A week back from my visit to my nearest and dearest in East Texas, in which I got a ringside seat at a Cat 1 hurricane at no extra charge (and you can have my next one for free), I am reminded of the old East Texas wisdom “Pigs git fed, hogs git et.” See my blogpost “Cullifer’s Travails,” 10/8/14.
Corning Place Ohio, LLC, Corning Place Ohio Investment, LLC, Tax Matters Partner, T. C. Memo. 2024-72, filed 7/17/24, puts Judge Albert G. (“Scholar Al”) in mind of Dixieland Boondockery at its finest, although the Cornings are dealing with a Cleveland, OH, historic structure.
But the Cornings do it in right Dixieland style.
They “acquired a historic office building in downtown Cleveland, Ohio, and proceeded to renovate it into luxury apartments. The renovation was undertaken pursuant to a ‘rehabilitation plan’ approved by the National Park Service (NPS) and the State of Ohio, both of which awarded historic preservation tax credits. The partnership used the tax credits to finance the renovation.” T. C. Memo. 2024-72, at pp. 2-3.
But why stop there? That only leaves them, with no cash in the deal, and a high-priced rental operation, or a condo sellout. Au contraire, the Cornings go for the gold, or, as Judge Scholar Al puts it, they gild the lily.
“Gilding the lily, the partnership then granted a conservation easement over the very same property, claiming a $22.6 million charitable contribution deduction on the theory that it had relinquished valuable development rights. The ‘lost development rights’ allegedly consisted of the notional opportunity to add a 34-story vertical addition ontop of the historic building. Apart from being structurally implausible and economically unsound, adding 34 floors of steel and concrete atop the building would have required the partnership to forfeit the Federal and Ohio tax credits upon which it relied to finance the renovation. As a condition of receiving those credits, it had pledged that the rehabilitation plan would entail no rooftop improvements ‘visible from the street.’ Needless to say, a 34-story addition on top of the building would have been visible from the street. Finding that the 34-story tower was a chimerical concept ginned up solely to support a wildly inflated appraisal, we will sustain the Commissioner’s disallowance of the charitable contribution deduction and his imposition of a 40% penalty under section 6662(h)1 for a ‘gross valuation misstatement.’” T. C. Memo. 2024-72, at p. 3.
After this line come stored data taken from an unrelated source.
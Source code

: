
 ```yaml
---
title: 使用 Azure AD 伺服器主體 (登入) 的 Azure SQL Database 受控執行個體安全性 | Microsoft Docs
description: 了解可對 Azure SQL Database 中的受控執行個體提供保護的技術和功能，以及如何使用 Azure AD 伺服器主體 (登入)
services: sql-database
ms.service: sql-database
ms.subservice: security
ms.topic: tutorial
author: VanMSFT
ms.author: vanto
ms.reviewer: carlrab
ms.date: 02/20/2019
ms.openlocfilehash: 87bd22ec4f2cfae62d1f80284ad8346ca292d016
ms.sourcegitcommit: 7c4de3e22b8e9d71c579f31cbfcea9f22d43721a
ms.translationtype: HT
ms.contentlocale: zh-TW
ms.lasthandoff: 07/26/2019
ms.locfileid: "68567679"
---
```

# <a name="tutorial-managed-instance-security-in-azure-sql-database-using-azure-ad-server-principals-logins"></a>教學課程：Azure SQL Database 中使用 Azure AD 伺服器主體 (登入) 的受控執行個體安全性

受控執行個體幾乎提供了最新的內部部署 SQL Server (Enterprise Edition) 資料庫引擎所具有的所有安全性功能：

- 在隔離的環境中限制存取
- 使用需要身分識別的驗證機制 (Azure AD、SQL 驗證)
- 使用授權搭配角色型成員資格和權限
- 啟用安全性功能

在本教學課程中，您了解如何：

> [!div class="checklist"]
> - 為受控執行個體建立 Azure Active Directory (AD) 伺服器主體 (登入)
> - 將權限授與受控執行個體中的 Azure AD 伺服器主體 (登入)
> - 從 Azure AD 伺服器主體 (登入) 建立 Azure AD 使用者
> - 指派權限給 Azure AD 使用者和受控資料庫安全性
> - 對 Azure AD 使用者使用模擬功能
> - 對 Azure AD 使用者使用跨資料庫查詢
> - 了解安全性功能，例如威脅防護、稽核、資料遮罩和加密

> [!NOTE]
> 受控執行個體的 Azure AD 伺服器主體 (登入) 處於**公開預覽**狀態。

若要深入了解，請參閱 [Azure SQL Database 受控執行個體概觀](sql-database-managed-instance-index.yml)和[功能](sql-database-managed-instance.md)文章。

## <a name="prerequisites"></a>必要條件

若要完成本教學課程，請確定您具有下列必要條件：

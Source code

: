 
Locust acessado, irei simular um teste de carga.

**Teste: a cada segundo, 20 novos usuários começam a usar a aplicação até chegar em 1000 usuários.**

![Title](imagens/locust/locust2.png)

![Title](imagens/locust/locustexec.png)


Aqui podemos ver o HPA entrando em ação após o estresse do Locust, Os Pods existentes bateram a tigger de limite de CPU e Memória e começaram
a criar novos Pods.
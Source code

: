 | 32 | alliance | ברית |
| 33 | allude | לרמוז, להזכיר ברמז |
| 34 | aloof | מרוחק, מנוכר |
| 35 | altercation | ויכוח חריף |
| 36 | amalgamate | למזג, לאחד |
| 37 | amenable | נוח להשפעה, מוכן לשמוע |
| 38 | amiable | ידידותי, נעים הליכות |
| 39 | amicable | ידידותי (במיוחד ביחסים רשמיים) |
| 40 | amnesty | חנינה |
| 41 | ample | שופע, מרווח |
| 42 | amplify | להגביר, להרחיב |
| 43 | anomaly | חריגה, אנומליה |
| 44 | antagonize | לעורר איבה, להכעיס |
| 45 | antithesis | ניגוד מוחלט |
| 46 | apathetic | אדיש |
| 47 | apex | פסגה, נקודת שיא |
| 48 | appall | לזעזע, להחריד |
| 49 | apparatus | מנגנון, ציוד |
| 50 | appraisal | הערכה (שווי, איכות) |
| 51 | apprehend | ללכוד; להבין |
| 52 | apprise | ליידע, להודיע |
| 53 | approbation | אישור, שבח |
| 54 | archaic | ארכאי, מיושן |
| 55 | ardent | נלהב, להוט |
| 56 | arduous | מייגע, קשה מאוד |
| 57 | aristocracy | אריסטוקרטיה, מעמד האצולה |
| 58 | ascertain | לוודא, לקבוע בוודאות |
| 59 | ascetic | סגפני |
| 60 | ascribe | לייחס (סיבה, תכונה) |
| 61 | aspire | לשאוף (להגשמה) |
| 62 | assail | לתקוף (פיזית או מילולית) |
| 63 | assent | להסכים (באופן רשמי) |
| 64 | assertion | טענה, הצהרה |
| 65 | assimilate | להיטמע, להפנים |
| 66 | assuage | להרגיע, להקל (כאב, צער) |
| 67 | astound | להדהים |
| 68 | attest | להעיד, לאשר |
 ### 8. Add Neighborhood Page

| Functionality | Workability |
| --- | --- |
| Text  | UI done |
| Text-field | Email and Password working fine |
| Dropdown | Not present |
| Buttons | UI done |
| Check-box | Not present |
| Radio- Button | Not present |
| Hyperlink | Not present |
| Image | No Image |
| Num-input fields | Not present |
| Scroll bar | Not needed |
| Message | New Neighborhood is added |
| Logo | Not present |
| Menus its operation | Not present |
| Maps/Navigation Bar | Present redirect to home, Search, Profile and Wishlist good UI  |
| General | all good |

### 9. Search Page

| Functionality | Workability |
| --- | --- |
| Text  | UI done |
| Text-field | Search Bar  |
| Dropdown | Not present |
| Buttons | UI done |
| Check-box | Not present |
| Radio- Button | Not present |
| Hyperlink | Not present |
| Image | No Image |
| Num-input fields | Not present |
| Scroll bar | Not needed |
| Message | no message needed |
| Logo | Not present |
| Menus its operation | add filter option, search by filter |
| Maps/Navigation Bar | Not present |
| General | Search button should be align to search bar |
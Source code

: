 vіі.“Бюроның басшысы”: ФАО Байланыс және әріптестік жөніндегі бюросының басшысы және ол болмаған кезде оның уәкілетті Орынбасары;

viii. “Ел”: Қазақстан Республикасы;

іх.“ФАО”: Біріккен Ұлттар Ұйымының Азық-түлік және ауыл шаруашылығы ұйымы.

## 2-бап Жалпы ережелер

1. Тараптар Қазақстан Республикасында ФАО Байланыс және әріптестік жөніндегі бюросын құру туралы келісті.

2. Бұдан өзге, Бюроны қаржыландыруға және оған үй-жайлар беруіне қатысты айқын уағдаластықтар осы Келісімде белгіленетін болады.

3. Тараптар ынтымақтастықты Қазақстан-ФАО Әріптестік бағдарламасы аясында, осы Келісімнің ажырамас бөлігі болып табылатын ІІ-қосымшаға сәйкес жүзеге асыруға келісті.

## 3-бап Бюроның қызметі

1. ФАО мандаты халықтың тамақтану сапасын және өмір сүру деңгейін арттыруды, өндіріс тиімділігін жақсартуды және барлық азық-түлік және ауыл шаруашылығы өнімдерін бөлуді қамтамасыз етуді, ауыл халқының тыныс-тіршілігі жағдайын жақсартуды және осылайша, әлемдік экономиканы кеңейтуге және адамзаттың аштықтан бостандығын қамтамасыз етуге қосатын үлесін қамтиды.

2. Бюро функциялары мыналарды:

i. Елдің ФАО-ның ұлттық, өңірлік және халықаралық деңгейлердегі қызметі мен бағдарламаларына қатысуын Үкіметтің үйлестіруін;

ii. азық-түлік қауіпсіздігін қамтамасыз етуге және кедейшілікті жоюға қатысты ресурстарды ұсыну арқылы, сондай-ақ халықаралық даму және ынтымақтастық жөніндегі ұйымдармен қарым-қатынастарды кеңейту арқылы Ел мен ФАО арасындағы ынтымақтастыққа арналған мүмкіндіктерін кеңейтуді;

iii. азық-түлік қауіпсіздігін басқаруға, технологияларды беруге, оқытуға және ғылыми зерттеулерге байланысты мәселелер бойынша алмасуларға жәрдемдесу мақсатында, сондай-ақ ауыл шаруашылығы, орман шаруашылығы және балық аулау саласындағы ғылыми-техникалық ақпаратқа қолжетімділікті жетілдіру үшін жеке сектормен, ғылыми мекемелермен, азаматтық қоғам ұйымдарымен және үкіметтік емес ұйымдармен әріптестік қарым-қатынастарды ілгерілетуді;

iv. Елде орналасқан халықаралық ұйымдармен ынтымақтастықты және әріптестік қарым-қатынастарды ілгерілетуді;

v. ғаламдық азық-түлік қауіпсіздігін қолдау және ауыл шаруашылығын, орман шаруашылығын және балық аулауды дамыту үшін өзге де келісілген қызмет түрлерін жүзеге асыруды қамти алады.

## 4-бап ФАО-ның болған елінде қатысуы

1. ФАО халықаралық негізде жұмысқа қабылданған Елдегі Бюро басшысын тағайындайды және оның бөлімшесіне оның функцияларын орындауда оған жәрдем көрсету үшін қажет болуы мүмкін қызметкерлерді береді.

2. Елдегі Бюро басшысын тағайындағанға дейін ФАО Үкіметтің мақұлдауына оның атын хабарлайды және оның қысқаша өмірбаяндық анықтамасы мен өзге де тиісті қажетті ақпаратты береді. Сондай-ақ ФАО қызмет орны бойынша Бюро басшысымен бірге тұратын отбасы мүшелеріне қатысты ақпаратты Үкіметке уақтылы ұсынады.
You can read Judge Scholar Al’s 45 (count ’em, 45) page gelding the lily. The appraisal is based on stock plans, never used. The same appraiser was working on the NPS credits and the conservation easement. All the experts were part of ” a cottage industry in Cleveland that specialized in supplying data for ‘lost development rights’ appraisals of historic buildings. As of the date of trial, H and L had worked with S on 50–60 ‘vertical expansion’ projects, all of which were connected to conservation easements, and none of which was ever built.” T. C. 2024-72, at p. 12. (Names omitted).
And of course their plans and appraisals were done after the NPS-Ohio State credits were given, the terms of which guaranteed that the proposed vertical expansion could never be built. They had nothing to lose, literally.
Once again, leg-before-wicket, as the single-member (disregarded) LLC, parent of the Cornings, contributed the property before the new member came on board. The new member created Corning, which improperly claimed the deduction. See T. C. Memo. 2024-72, at p. 22-26.
The usual shredding of the petitioner’s appraisers follows. And the chop.